Define the GCP ERA5 dataset from which to extract a subset.

**NOTE:** See the [GCP ERA5 ARCO bucket](https://console.cloud.google.com/storage/browser/gcp-public-data-arco-era5) for other datasets including alternatively gridded Zarr and raw source NetCDF files. Not all datasets contain every variable or the same time range / frequency.

In [None]:
GCP_ERA5_PATH = "gs://gcp-public-data-arco-era5/ar/full_37-1h-0p25deg-chunk-1.zarr-v3"

Define parameters dictating timestamps to load, namely start and end date and timestep (frequency).

In [None]:
START_DATE = datetime(2025, 1, 1, 0, tzinfo=timezone.utc).isoformat()
END_DATE = datetime(2025, 1, 31, 23, tzinfo=timezone.utc).isoformat()
FREQUENCY = 6

Define the surface and pressure level variables and pressure levels to load. Variable longnames are mapped to shortnames for convenience (particularly when reading data into Aurora `Batch` objects) and are non-functional.

To ingest new variables and levels, add the former by longname to the appropriate dictionary and the latter by integer pressure level (hPa) to the given list.

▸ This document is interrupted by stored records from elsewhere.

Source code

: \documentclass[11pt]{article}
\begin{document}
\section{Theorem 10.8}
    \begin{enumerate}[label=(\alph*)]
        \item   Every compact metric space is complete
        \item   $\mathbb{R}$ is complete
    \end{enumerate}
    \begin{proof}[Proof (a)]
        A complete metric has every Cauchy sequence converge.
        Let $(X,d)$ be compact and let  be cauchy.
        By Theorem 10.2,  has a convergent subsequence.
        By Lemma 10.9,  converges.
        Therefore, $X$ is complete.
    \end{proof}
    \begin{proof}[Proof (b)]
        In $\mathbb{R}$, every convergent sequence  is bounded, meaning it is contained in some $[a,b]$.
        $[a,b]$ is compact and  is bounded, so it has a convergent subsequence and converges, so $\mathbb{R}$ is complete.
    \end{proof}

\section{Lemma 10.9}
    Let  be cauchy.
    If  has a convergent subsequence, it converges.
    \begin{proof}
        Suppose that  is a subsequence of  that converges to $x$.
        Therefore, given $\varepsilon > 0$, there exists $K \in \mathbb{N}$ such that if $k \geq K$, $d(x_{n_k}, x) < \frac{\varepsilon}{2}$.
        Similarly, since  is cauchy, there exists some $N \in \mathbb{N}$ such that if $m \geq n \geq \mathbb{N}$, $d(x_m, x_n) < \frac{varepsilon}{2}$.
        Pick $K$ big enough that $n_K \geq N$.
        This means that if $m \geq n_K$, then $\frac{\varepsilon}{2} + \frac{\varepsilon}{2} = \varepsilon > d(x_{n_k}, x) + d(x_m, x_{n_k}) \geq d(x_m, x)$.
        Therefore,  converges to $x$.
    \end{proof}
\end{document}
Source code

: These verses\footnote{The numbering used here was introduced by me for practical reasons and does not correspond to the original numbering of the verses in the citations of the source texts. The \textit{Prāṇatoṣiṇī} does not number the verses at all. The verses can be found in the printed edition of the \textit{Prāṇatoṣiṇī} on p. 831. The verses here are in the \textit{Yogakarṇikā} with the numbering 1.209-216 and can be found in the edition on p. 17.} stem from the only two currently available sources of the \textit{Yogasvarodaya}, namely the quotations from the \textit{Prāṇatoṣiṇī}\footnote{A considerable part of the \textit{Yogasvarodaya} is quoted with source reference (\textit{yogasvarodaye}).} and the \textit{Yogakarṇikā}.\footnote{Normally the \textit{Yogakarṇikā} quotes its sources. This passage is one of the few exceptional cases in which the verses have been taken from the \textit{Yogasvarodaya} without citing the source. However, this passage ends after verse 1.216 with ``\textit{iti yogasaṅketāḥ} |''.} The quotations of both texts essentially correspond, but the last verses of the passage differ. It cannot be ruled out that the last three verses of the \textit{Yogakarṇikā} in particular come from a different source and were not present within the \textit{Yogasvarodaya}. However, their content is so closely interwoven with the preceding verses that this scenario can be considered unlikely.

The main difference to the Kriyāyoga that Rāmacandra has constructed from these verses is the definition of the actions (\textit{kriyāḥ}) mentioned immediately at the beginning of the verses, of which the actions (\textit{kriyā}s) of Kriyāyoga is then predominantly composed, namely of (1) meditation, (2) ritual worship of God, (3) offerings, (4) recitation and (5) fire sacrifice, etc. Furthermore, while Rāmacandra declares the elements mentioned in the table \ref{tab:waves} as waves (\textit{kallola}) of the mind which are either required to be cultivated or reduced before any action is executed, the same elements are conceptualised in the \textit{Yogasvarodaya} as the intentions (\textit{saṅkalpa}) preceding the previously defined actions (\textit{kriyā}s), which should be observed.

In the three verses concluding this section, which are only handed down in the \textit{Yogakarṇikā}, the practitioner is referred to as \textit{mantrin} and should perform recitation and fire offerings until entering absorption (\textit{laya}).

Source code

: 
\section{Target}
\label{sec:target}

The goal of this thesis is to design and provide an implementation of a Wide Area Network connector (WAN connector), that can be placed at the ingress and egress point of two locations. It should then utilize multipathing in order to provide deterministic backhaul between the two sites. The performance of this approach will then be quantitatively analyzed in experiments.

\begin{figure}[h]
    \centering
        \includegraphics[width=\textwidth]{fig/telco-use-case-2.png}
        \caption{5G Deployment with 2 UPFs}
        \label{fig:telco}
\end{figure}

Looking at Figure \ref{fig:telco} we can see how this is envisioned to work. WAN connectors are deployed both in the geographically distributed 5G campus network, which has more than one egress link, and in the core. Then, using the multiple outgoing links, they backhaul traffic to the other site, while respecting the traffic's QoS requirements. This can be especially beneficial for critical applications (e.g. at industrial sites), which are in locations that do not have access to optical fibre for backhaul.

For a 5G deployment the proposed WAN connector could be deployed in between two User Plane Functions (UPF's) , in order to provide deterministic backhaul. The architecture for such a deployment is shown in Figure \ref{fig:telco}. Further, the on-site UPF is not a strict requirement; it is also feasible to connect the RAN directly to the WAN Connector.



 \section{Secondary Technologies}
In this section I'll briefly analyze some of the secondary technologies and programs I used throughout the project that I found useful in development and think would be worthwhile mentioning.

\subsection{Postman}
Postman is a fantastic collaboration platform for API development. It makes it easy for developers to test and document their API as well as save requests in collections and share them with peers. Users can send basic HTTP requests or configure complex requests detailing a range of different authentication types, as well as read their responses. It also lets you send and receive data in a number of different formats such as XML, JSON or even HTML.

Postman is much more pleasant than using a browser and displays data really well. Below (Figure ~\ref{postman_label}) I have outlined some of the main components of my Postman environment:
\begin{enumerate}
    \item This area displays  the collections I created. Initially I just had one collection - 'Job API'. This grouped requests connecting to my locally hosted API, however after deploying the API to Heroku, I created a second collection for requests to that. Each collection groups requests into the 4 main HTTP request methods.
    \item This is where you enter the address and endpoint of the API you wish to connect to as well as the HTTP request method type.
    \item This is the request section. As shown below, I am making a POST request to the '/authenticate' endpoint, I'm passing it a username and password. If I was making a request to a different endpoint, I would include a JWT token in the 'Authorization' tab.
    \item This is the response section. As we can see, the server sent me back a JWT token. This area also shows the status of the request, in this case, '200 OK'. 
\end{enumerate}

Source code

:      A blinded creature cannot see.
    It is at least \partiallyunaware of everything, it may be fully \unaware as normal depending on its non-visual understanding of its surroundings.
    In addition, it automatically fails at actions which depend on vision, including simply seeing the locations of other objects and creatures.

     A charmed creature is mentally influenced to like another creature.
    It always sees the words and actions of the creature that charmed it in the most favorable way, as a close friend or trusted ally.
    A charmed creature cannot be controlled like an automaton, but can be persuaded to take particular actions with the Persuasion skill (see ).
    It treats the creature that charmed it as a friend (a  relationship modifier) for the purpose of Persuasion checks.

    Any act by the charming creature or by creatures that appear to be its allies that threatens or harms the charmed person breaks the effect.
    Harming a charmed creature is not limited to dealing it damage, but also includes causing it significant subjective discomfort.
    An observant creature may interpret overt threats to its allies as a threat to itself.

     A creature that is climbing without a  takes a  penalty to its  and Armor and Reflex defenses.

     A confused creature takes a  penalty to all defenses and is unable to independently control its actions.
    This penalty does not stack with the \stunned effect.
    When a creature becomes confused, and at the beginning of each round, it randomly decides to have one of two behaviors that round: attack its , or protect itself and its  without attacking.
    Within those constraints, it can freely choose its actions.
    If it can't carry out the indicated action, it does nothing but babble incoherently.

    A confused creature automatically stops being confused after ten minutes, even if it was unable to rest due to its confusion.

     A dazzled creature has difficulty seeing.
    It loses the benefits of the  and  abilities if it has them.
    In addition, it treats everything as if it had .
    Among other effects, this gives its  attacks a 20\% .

**NOTE:** The two variable mappings are not strict. That is, single-level variables can be added to the pressure level variable mapping without error, they simply afford separation and readability. For the minimum set of variables required for Aurora 0.25 pre-trained, see `setup/components/common/constants.py`.

In [None]:
EXTRA_SFC_VARS = {
    "2m_dewpoint_temperature": "d2m",
}
EXTRA_ATMOS_VARS = {}
EXTRA_LEVELS = []

Lazy load and subset data by variables, levels, time range, and timestep.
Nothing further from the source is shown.